Bounty, Soleil Royal, Superbe… autant de vaisseaux amiraux qui ont traversé les océans et dont les aventures qui les accompagnent continuent, elles aussi, de traverser les siècles. À Madagascar, en banlieue de la capitale Antananarivo, un petit atelier, le Village, et sa trentaine d’artisans aux doigts d’or font revivre depuis 30 ans ces navires d’exception en fabriquant leurs maquettes. Un savoir-faire unique sur l’île, qui, au fil des années, a acquis une renommée internationale auprès d’une clientèle étrangère.
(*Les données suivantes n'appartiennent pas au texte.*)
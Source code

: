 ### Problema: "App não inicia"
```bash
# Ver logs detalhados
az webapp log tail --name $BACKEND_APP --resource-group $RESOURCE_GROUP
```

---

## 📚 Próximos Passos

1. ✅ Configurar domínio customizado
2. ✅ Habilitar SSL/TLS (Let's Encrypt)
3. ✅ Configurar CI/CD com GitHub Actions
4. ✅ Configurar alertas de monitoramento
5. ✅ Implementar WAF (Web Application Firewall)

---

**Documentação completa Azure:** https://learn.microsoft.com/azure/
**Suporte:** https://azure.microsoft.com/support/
Armé de son racloir, Rafah Ralahy rectifie la coque du Soleil d’Orient, un navire de commerce français du 17ᵉ siècle, ayant appartenu à la Compagnie des Indes. Ses doigts caressent le bois encore rugueux, comme pour mieux y déceler les aspérités à gommer. Lui est accastilleur. « Mon travail, c’est d’être le plus fidèle au plan. Donc, à chaque étape, pour que la maquette qu’on crée soit identique au navire conçu il y a des siècles, on fait les rectifications », explique le sexagénaire, les yeux rivés sur l’immense plan étalé sur son établi.
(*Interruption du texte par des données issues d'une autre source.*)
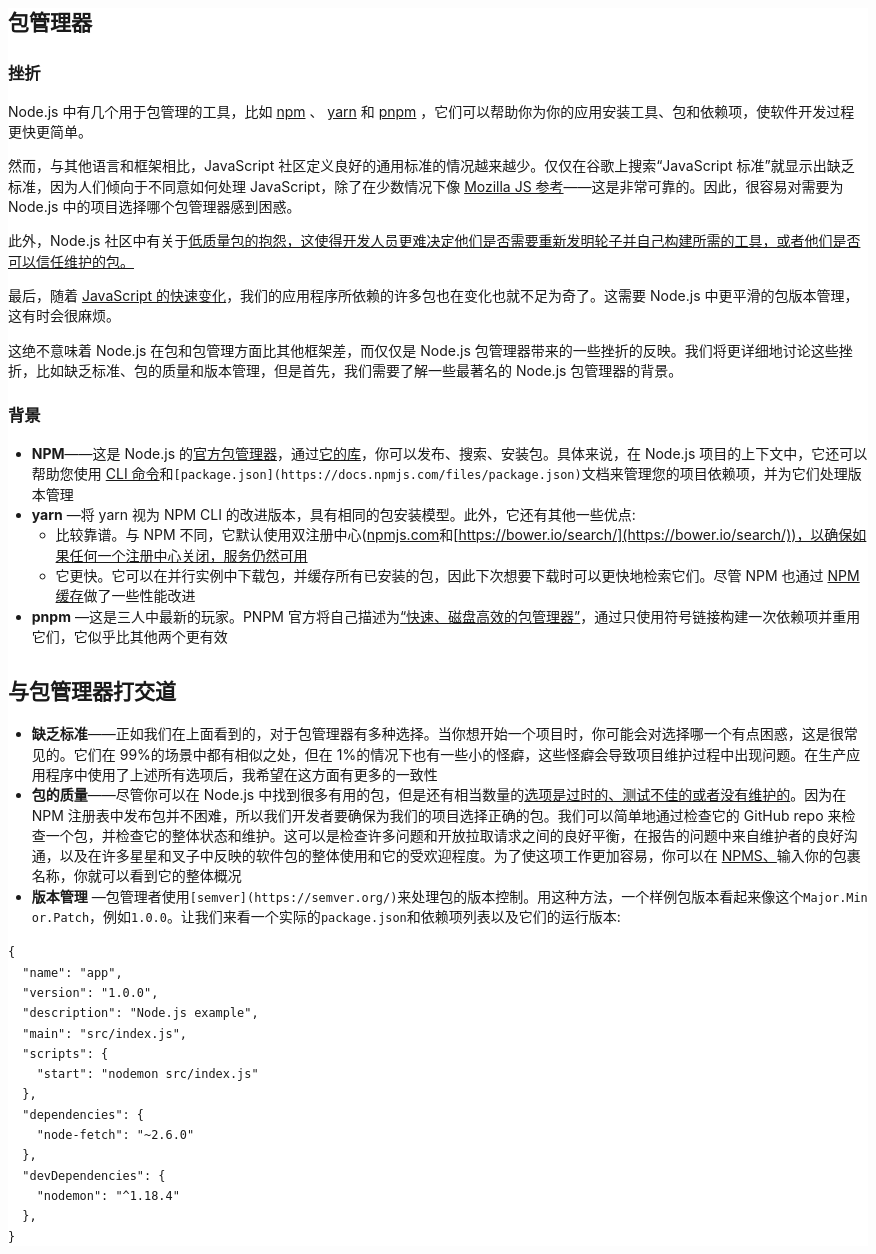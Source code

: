 ## 包管理器

### 挫折

Node.js 中有几个用于包管理的工具，比如 [npm](https://www.npmjs.com/) 、 [yarn](https://pnpm.js.org/) 和 [pnpm](https://pnpm.js.org/) ，它们可以帮助你为你的应用安装工具、包和依赖项，使软件开发过程更快更简单。

然而，与其他语言和框架相比，JavaScript 社区定义良好的通用标准的情况越来越少。仅仅在谷歌上搜索“JavaScript 标准”就显示出缺乏标准，因为人们倾向于不同意如何处理 JavaScript，除了在少数情况下像 [Mozilla JS 参考](https://developer.mozilla.org/en-US/docs/Web/JavaScript)——这是非常可靠的。因此，很容易对需要为 Node.js 中的项目选择哪个包管理器感到困惑。

此外，Node.js 社区中有关于[低质量包的抱怨，这使得开发人员更难决定他们是否需要重新发明轮子并自己构建所需的工具，或者他们是否可以信任维护的包。](https://www.reddit.com/r/typescript/comments/dds6wk/i_am_concerned_about_the_low_quality_of_npm/)

最后，随着 [JavaScript 的快速变化](https://medium.com/@madasamy/javascript-brief-history-and-ecmascript-es6-es7-es8-features-673973394df4)，我们的应用程序所依赖的许多包也在变化也就不足为奇了。这需要 Node.js 中更平滑的包版本管理，这有时会很麻烦。

这绝不意味着 Node.js 在包和包管理方面比其他框架差，而仅仅是 Node.js 包管理器带来的一些挫折的反映。我们将更详细地讨论这些挫折，比如缺乏标准、包的质量和版本管理，但是首先，我们需要了解一些最著名的 Node.js 包管理器的背景。

### 背景

*   **NPM**——这是 Node.js 的[官方包管理器](https://nodejs.org/en/knowledge/getting-started/npm/what-is-npm/)，通过[它的库](https://www.npmjs.com/)，你可以发布、搜索、安装包。具体来说，在 Node.js 项目的上下文中，它还可以帮助您使用 [CLI 命令](https://docs.npmjs.com/cli/npm)和`[package.json](https://docs.npmjs.com/files/package.json)`文档来管理您的项目依赖项，并为它们处理版本管理
*   **yarn** —将 yarn 视为 NPM CLI 的改进版本，具有相同的包安装模型。此外，它还有其他一些优点:
    *   比较靠谱。与 NPM 不同，它默认使用双注册中心([npmjs.com](https://www.npmjs.com/)和[https://bower.io/search/](https://bower.io/search/))，以确保如果任何一个注册中心关闭，服务仍然可用
    *   它更快。它可以在并行实例中下载包，并缓存所有已安装的包，因此下次想要下载时可以更快地检索它们。尽管 NPM 也通过 [NPM 缓存](https://docs.npmjs.com/cli-commands/cache.html)做了一些性能改进
*   **pnpm** —这是三人中最新的玩家。PNPM 官方将自己描述为[“快速、磁盘高效的包管理器”](https://pnpm.js.org/)，通过只使用符号链接构建一次依赖项并重用它们，它似乎比其他两个更有效

## 与包管理器打交道

*   **缺乏标准**——正如我们在上面看到的，对于包管理器有多种选择。当你想开始一个项目时，你可能会对选择哪一个有点困惑，这是很常见的。它们在 99%的场景中都有相似之处，但在 1%的情况下也有一些小的怪癖，这些怪癖会导致项目维护过程中出现问题。在生产应用程序中使用了上述所有选项后，我希望在这方面有更多的一致性
*   **包的质量**——尽管你可以在 Node.js 中找到很多有用的包，但是还有相当数量的[选项是过时的、测试不佳的或者没有维护的](https://npms.io/search?q=is%3Adeprecated)。因为在 NPM 注册表中发布包并不困难，所以我们开发者要确保为我们的项目选择正确的包。我们可以简单地通过检查它的 GitHub repo 来检查一个包，并检查它的整体状态和维护。这可以是检查许多问题和开放拉取请求之间的良好平衡，在报告的问题中来自维护者的良好沟通，以及在许多星星和叉子中反映的软件包的整体使用和它的受欢迎程度。为了使这项工作更加容易，你可以在 [NPMS、](https://npms.io/)输入你的包裹名称，你就可以看到它的整体概况
*   **版本管理** —包管理者使用`[semver](https://semver.org/)`来处理包的版本控制。用这种方法，一个样例包版本看起来像这个`Major.Minor.Patch`，例如`1.0.0`。让我们来看一个实际的`package.json`和依赖项列表以及它们的运行版本:

```
{
  "name": "app",
  "version": "1.0.0",
  "description": "Node.js example",
  "main": "src/index.js",
  "scripts": {
    "start": "nodemon src/index.js"
  },
  "dependencies": {
    "node-fetch": "~2.6.0"
  },
  "devDependencies": {
    "nodemon": "^1.18.4"
  },
}
```
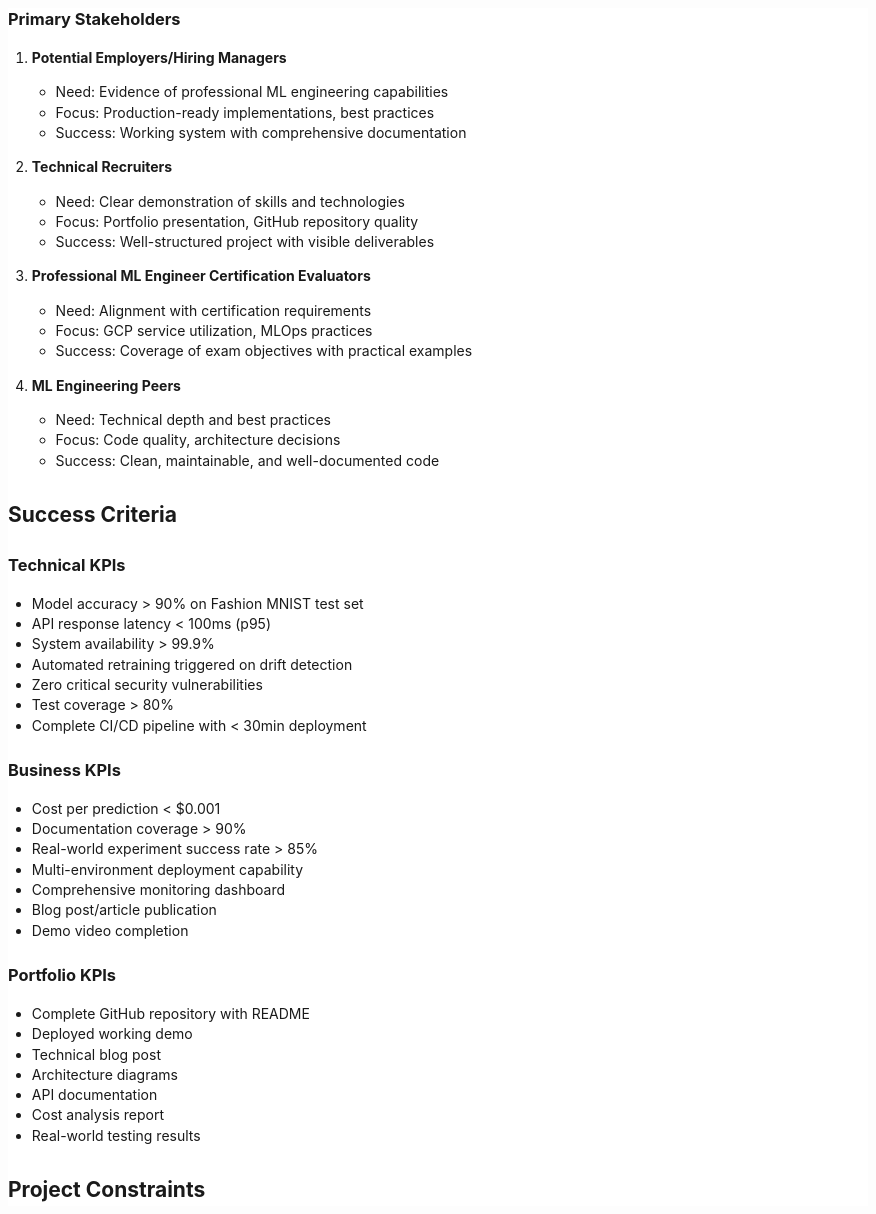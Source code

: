 ### Primary Stakeholders
1. **Potential Employers/Hiring Managers**
   - Need: Evidence of professional ML engineering capabilities
   - Focus: Production-ready implementations, best practices
   - Success: Working system with comprehensive documentation

2. **Technical Recruiters**
   - Need: Clear demonstration of skills and technologies
   - Focus: Portfolio presentation, GitHub repository quality
   - Success: Well-structured project with visible deliverables

3. **Professional ML Engineer Certification Evaluators**
   - Need: Alignment with certification requirements
   - Focus: GCP service utilization, MLOps practices
   - Success: Coverage of exam objectives with practical examples

4. **ML Engineering Peers**
   - Need: Technical depth and best practices
   - Focus: Code quality, architecture decisions
   - Success: Clean, maintainable, and well-documented code

## Success Criteria

### Technical KPIs
- Model accuracy > 90% on Fashion MNIST test set
- API response latency < 100ms (p95)
- System availability > 99.9%
- Automated retraining triggered on drift detection
- Zero critical security vulnerabilities
- Test coverage > 80%
- Complete CI/CD pipeline with < 30min deployment

### Business KPIs
- Cost per prediction < $0.001
- Documentation coverage > 90%
- Real-world experiment success rate > 85%
- Multi-environment deployment capability
- Comprehensive monitoring dashboard
- Blog post/article publication
- Demo video completion

### Portfolio KPIs
- Complete GitHub repository with README
- Deployed working demo
- Technical blog post
- Architecture diagrams
- API documentation
- Cost analysis report
- Real-world testing results

## Project Constraints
Dans la même pièce, en face de lui, Tovo-Hery Andrianarivo façonne les balustres du château arrière d’un navire de guerre du 18ᵉ siècle. Ciseau à bois à la main, ses gestes sont d’une précision extrême. Comme la plupart de ses camarades autour de lui, il a trente ans d’expérience. « J’aime mon métier, parce que c’est de l’art. Et je suis fier de voir nos maquettes voyager partout dans le monde. Une fois, mon ancien patron m’a montré un documentaire sur le navire Hermione, qui reprenait la mer, se rappelle-t-il. Derrière le conservateur du musée qui parlait, il y avait notre maquette. Le sentiment que j’ai ressenti ce jour-là était incroyable ! »

« C’est ce qui attire les têtes couronnées »

Le Village, c’est un clan. Les employés appartiennent à une quinzaine de familles différentes et habitent le même quartier. La plupart ont été formés en interne par le fondateur, un maquettiste naval français qui a depuis revendu l’entreprise. Quant aux plus jeunes artisans, ils sont souvent les enfants des « anciens ».

Et si l’atelier a su résister aux tempêtes provoquées par les crises économiques et sociales répétées dans le pays, « c’est grâce à la qualité unique des productions des artisans », affirme Grégory Postel, propriétaire du Village depuis 2023.

« On est sur ce qui se fait de mieux dans le monde, on n’a pas peur de le dire ! C’est même notre marque de fabrique. Il y a d’autres concurrents qui font des très belles pièces, mais pas aussi abouties que les nôtres », précise-t-il. Dans le jargon, on appelle cela « la finition musée ».

« Forcément, ça nécessite plus de travail, plus de finitions, poursuit le propriétaire du Village. Mais je pense que c’est ce qui attire par exemple les têtes couronnées, qui cherchent vraiment le produit pur, parfait, qui ressemble à ce qu’ont connu leurs aïeux lorsqu’ils étaient rois de leur pays dans les années 1600-1700. »

Le prince Albert de Monaco, la famille royale d’Espagne, le pape François… ces personnalités possèdent au moins une des maquettes de prestige réalisées ici.

Des commandes spéciales ou proposées sur catalogue, comme ce Soleil Royal, de 1,20 m de longueur, sur lequel les quatre artisanes de l’atelier gréement achèvent de tendre la dizaine de mètres de cordages durcis à la cire d’abeille et hisser les pavillons. Il aura fallu 15 personnes et plus de 800 heures de travail pour concevoir cette pièce d’exception, vendue 5 300 euros hors frais d’envoi, à un particulier en France.